Measuring Results

Monday, January 23, 2012

Set goals:


Before starting any workout program or nutrition plan, make sure to set small goals for yourself. The smaller the goal, the more achievable it will be. Think about if you surpass your goal, how unstoppable and motivated you will be! Set goals every 2 weeks to every 30 days because sometimes it takes a while for your body to produce evidence that what you're doing is actually working. An example of a small goal would be losing 2 pounds in 2 weeks and losing 6 pounds in 30 days. If you surpass this goal, know that what you're doing is working, PUSH HARDER and stay on this track! If you haven't met your goal, you need to fix your nutrition (keep it clean) and start bringing it in your workouts..I want you to FEEL IT when you finish your reps. Now, losing weight shouldn't be your biggest concern to start..why? Well because sometimes your body doesn't respond that way because everyone is different. Some bodies begin building muscle first and then concentrate on losing weight. Stick to making pant/dress size goals, that should be your main focus. The scale lies, the mirror lies, and sometimes your eyes play tricks on you..but your clothes will always tell the truth and so will measuring tapes.


Whip out the measuring tape! 




I cannot stress how important it is to take measurements before, during, and after any type of workout program. You need to do this, even though you might be embarrassed, but you need to know what kind of goals to work toward and to know how far you've come since day 1. Through my own personal experience taking measurements is MY OWN PROOF that what I'm doing actually works..because sometimes..especially during that time of the month when we all get bloated, we fail to see our results.

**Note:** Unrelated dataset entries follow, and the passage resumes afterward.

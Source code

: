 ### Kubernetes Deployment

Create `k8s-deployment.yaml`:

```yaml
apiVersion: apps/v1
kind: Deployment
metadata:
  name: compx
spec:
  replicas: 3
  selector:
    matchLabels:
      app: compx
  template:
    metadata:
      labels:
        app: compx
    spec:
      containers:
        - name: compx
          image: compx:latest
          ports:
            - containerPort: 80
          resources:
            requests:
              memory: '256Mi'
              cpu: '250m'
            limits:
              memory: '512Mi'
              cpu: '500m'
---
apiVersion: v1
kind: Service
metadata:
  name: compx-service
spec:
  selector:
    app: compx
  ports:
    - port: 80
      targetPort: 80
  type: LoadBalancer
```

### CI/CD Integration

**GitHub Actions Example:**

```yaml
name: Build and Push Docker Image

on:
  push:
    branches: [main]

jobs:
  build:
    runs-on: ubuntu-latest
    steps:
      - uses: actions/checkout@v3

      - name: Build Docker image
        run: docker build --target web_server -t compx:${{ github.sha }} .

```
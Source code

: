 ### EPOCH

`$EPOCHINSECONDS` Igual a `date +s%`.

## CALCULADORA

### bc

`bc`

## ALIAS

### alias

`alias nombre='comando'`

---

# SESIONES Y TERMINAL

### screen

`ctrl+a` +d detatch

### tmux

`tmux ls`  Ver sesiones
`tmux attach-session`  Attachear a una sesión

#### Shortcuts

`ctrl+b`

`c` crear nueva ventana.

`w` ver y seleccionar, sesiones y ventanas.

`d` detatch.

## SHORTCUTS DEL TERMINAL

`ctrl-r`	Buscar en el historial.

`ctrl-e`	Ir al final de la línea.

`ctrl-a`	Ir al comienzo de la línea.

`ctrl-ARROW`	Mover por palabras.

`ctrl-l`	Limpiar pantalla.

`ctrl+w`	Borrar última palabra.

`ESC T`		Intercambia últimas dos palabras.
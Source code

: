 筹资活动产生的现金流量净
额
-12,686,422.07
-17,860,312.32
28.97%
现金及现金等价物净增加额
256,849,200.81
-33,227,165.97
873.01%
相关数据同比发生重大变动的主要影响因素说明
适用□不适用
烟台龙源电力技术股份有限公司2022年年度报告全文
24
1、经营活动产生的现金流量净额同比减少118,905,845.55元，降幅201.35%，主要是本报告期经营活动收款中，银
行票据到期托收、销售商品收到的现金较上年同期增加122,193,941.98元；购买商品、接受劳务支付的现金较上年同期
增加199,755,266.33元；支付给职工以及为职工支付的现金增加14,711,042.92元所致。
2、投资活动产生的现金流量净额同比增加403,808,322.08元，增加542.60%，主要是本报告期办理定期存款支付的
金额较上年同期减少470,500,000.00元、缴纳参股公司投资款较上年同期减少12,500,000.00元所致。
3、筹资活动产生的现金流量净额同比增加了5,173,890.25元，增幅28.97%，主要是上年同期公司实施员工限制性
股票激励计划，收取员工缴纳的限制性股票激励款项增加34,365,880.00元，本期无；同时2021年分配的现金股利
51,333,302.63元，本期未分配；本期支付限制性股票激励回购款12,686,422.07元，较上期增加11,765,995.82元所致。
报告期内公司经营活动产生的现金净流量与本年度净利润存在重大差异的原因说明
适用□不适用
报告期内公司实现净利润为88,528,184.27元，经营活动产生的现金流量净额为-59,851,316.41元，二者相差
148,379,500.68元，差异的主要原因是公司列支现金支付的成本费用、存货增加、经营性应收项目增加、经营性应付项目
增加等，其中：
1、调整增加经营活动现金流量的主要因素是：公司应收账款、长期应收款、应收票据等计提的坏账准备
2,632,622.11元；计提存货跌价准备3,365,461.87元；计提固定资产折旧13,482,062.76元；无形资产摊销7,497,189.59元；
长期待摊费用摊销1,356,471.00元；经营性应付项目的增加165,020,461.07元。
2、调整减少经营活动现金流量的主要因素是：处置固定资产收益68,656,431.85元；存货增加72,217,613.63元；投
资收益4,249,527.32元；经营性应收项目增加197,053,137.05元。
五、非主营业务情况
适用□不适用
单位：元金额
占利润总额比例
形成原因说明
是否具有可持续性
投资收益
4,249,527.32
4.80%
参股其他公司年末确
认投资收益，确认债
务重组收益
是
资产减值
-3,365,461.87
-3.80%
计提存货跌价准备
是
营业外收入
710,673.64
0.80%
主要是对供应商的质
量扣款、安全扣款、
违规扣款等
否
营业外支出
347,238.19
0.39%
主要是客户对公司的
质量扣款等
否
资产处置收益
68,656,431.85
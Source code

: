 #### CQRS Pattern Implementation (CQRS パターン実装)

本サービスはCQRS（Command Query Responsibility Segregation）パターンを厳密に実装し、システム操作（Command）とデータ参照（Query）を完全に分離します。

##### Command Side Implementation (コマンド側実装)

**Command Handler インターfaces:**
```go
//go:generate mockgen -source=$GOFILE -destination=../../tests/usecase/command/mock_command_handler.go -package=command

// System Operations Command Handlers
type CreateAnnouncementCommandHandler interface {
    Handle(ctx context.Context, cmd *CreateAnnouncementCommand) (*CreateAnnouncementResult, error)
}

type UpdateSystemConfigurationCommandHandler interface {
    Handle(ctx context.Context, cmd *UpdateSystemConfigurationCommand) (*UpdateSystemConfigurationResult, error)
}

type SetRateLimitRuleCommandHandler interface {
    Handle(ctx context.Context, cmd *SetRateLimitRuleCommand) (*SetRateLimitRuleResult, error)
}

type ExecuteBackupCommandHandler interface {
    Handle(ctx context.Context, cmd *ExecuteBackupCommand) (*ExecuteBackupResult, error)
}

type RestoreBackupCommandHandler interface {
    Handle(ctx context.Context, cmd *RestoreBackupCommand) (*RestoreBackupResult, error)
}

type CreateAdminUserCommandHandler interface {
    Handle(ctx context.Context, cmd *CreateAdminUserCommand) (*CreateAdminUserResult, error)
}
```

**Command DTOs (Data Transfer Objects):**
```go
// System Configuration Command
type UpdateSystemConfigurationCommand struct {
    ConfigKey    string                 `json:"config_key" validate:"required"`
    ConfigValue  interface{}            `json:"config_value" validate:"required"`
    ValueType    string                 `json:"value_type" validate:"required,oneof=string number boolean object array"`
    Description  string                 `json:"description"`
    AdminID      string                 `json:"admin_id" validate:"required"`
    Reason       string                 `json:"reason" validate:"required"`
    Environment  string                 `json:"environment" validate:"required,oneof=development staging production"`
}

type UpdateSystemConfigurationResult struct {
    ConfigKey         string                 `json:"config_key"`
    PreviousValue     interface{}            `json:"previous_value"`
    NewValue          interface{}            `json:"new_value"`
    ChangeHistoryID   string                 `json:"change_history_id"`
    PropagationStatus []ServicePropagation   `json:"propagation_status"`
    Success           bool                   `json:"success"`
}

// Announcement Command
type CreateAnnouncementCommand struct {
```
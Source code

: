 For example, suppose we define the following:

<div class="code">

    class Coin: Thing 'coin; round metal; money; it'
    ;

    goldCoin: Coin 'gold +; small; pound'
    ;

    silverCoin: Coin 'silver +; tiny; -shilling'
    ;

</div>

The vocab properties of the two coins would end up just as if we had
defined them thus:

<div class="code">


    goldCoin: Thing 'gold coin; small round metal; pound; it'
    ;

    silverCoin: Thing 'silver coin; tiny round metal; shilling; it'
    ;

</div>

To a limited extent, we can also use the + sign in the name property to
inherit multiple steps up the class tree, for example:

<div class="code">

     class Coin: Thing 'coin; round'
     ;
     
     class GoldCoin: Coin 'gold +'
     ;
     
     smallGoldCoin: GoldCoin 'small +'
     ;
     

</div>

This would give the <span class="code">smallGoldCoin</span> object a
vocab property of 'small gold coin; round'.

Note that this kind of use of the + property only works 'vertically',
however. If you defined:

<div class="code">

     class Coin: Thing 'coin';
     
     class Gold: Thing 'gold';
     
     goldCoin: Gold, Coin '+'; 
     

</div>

Q: When shouldn't you take measurements?
A: I find the best time NOT to take measurements is the week before and during your period. This is because of bloating and water retention and doing so will give you extra inches...we don't want that!!

Q: When should you take measurements?
A: The best time to take measurements is before starting the workout program. If it's a 90 day program I strongly suggest you take measurements every two weeks to keep you accountable and motivated, even though most programs suggest every 30 days. Overall, once the program is completed, focus on the every 30 day measurements. The every two week thing was just to keep you going and excited to see your results.

Q: Where should I measure?
A: It's best to measure both arms, thighs, hips, chest, and waist. See chart below:



Stepping on the scale!




It's great to have a weight goal in mind, but it should not be what you focus on. If you didn't know this already, the number on the scale fluctuates from day to day and hour to hour..Please don't be discouraged if the number isn't what you'd hoped it would be. No one will ever know your number, only you..so DON'T let it bother you. The scales LIES. In the morning you tend to be your lightest and as the day goes on you get heavier..this is because of the food and water you've put into your body throughout the day.

Q: So, when SHOULD you step on the scale?
A: I find the best times to step on the scale are in the morning before you eat or drink anything.

Q: When is it a bad time to step on the scale?
A: Don't ever step on the scale before you go to bed, after you drank a lot of water, after a big meal or after eating in general. (Women) Don't step on the scale the week before or during your period.. the scale could read anywhere from 5-10 lbs. heavier than you actually are!

Q: Should I be wearing clothes or shoes?
A: Shoes are a NO, clothes should be kept at a minimum and if you can, don't wear any at all.